● EXERCISE PROMPT
In the entries below, count every line that has the string "context", and answer with that count alone.

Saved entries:
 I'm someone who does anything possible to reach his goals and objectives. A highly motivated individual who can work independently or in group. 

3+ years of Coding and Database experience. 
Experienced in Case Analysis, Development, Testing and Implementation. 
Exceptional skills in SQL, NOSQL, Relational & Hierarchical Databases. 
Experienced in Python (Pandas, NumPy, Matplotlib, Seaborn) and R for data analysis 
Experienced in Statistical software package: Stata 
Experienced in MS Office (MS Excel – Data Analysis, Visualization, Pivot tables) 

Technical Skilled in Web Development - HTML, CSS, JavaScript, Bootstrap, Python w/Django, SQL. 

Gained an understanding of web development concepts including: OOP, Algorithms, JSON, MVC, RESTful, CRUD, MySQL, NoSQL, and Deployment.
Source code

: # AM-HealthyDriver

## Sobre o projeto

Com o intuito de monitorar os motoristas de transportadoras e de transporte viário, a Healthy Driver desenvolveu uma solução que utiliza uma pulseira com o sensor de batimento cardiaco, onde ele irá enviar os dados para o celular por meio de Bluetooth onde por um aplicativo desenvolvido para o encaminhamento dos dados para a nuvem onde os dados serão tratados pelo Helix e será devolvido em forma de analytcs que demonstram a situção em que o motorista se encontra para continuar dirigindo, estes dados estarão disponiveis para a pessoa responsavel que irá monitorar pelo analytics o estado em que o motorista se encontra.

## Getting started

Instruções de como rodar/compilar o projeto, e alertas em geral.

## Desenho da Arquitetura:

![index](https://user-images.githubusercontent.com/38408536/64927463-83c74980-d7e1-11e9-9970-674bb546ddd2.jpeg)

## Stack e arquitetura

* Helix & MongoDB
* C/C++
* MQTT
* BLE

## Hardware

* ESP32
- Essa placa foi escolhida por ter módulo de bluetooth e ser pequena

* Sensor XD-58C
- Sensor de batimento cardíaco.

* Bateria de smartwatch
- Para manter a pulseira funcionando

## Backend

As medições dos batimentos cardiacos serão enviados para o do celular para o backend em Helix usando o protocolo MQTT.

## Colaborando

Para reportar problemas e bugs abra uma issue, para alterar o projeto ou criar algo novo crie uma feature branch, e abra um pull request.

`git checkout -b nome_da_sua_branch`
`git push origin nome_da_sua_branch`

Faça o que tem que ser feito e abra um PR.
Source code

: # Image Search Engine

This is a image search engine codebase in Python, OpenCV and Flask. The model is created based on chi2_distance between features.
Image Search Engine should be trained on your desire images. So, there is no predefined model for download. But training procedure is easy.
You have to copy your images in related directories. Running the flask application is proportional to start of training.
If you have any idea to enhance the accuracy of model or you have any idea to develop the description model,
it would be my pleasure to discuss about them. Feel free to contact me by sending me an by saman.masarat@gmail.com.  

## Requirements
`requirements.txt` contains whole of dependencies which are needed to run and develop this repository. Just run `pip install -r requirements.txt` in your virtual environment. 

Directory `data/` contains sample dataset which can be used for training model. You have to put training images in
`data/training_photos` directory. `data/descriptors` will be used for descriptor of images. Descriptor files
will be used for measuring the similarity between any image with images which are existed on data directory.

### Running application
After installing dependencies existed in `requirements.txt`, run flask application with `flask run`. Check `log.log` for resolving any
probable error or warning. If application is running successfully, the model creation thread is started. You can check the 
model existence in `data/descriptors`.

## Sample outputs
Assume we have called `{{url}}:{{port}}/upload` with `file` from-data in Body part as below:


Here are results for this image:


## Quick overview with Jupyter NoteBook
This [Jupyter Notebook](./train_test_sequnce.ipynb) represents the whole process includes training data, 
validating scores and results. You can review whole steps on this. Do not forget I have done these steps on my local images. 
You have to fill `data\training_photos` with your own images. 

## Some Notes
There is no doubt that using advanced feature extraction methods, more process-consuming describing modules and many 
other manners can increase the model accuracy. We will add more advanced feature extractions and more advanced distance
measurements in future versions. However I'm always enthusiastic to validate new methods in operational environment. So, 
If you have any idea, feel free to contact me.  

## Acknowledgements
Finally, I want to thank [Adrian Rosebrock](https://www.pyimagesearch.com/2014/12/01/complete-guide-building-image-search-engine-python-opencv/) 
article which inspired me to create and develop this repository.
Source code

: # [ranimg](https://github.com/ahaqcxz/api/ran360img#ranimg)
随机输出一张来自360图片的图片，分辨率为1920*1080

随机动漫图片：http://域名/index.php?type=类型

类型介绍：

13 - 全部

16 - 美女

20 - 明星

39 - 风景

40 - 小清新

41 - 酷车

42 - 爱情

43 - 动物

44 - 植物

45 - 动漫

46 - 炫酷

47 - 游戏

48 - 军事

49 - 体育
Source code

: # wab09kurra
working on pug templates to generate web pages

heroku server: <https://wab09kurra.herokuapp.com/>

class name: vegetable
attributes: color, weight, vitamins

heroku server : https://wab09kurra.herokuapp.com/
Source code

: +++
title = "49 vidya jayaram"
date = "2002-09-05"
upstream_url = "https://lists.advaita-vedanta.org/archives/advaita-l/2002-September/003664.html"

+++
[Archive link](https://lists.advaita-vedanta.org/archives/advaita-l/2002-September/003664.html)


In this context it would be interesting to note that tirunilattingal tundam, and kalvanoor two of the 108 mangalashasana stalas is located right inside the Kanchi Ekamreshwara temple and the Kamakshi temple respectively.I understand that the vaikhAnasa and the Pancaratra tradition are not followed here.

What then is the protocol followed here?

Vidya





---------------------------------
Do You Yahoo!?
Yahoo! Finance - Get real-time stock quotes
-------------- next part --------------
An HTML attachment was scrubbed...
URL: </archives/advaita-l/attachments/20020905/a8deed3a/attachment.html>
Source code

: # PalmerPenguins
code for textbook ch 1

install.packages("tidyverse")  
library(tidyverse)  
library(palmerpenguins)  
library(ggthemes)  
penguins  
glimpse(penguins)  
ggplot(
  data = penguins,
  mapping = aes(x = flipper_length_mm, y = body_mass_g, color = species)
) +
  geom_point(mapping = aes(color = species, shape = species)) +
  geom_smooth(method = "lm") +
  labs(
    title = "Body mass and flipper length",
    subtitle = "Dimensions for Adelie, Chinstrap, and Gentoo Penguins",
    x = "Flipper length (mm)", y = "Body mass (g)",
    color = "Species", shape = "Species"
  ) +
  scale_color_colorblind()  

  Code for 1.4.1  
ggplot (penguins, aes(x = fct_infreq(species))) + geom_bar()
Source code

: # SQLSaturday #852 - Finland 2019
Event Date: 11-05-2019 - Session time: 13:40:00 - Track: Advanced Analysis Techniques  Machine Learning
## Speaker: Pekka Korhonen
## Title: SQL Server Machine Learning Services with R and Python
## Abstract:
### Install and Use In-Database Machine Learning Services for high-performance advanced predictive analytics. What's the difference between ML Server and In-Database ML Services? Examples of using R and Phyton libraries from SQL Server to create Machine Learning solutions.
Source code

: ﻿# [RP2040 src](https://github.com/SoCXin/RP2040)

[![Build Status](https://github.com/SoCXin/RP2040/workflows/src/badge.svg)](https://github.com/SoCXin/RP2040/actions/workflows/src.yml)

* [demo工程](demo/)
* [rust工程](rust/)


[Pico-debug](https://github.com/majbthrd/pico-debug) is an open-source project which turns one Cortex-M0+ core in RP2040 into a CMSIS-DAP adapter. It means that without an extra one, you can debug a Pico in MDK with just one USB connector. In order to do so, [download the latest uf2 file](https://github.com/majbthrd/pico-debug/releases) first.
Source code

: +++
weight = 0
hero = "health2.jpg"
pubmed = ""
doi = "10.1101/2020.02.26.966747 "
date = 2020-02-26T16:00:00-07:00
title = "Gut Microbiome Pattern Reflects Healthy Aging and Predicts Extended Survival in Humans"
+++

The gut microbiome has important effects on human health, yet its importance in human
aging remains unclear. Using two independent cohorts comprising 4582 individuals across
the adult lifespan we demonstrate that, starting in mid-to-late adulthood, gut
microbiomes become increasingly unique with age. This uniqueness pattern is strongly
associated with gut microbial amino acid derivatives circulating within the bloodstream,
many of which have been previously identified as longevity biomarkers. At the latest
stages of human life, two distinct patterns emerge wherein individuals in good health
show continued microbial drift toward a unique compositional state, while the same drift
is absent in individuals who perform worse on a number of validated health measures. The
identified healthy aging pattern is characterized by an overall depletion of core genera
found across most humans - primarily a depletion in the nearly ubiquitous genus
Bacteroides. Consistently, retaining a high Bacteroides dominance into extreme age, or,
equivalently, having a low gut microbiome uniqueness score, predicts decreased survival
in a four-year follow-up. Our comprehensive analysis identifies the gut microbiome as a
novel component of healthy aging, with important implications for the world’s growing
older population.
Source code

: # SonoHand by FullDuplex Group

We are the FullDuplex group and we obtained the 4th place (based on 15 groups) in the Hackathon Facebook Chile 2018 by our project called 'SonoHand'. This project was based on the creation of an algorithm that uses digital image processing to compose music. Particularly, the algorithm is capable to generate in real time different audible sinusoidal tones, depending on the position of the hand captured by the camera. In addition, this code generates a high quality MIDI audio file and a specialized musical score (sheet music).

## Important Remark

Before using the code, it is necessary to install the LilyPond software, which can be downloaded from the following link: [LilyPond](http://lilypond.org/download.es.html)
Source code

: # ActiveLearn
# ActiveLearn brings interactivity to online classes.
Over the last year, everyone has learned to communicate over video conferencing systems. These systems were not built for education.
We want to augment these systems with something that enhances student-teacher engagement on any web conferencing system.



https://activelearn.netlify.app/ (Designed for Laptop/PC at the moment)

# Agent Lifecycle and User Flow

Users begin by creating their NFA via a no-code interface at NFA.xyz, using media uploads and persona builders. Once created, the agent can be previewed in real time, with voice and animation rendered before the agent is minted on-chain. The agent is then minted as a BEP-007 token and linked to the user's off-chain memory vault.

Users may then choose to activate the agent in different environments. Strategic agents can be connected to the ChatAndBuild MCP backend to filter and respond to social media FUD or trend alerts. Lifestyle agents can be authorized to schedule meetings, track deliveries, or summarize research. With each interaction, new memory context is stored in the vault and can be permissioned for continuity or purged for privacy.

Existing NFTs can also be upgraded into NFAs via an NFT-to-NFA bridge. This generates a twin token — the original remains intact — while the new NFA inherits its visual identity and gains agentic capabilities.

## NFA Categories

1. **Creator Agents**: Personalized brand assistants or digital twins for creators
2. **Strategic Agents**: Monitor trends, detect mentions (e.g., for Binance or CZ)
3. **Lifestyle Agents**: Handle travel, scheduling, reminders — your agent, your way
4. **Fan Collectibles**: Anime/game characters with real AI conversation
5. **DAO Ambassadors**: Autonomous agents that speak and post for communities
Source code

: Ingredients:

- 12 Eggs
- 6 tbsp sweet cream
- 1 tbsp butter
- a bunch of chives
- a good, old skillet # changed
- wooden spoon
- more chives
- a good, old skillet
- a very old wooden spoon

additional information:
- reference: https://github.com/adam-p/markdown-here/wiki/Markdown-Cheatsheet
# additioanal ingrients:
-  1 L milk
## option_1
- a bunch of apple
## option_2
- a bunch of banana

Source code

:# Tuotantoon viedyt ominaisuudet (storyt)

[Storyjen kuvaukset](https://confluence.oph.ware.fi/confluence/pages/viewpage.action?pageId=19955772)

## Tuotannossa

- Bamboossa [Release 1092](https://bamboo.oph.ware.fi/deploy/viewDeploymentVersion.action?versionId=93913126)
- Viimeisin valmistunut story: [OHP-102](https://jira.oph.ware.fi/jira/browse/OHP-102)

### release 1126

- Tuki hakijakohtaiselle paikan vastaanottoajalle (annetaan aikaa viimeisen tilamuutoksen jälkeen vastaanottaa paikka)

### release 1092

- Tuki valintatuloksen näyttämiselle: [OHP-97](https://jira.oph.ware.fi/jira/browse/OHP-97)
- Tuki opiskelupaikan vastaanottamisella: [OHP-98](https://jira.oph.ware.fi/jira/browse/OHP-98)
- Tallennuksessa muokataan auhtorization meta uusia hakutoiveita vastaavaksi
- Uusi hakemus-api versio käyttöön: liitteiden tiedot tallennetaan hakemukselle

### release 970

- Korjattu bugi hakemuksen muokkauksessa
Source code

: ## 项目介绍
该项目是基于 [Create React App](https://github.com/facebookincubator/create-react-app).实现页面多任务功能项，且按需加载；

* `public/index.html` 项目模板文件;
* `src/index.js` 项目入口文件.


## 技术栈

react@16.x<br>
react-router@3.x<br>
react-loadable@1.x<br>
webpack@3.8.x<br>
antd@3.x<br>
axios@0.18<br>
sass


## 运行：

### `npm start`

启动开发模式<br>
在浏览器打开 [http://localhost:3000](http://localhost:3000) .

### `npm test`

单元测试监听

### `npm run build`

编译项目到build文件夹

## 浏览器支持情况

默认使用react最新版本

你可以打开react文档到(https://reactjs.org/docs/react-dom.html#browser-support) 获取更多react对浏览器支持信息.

● ANSWER
2